Stored data:

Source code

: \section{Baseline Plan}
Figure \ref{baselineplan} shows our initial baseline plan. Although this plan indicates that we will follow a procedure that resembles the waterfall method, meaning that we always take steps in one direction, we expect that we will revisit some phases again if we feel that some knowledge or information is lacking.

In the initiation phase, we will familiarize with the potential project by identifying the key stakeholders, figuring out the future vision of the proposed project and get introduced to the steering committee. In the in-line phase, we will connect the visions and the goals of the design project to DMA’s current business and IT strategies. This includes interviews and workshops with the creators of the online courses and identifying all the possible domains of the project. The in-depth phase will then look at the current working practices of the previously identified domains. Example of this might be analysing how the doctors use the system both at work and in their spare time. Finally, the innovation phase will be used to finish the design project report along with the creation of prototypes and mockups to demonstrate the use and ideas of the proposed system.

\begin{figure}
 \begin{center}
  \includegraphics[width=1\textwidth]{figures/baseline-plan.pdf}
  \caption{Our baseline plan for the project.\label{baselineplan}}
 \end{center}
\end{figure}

Task statement. I need each of the entries above printed again exactly.

Response.
Source code

: \section{Baseline Plan}
Figure \ref{baselineplan} shows our initial baseline plan. Although this plan indicates that we will follow a procedure that resembles the waterfall method, meaning that we always take steps in one direction, we expect that we will revisit some phases again if we feel that some knowledge or information is lacking.

In the initiation phase, we will familiarize with the potential project by identifying the key stakeholders, figuring out the future vision of the proposed project and get introduced to the steering committee. In the in-line phase, we will connect the visions and the goals of the design project to DMA’s current business and IT strategies. This includes interviews and workshops with the creators of the online courses and identifying all the possible domains of the project. The in-depth phase will then look at the current working practices of the previously identified domains. Example of this might be analysing how the doctors use the system both at work and in their spare time. Finally, the innovation phase will be used to finish the design project report along with the creation of prototypes and mockups to demonstrate the use and ideas of the proposed system.

\begin{figure}
 \begin{center}
  \includegraphics[width=1\textwidth]{figures/baseline-plan.pdf}
  \caption{Our baseline plan for the project.\label{baselineplan}}
 \end{center}
\end{figure}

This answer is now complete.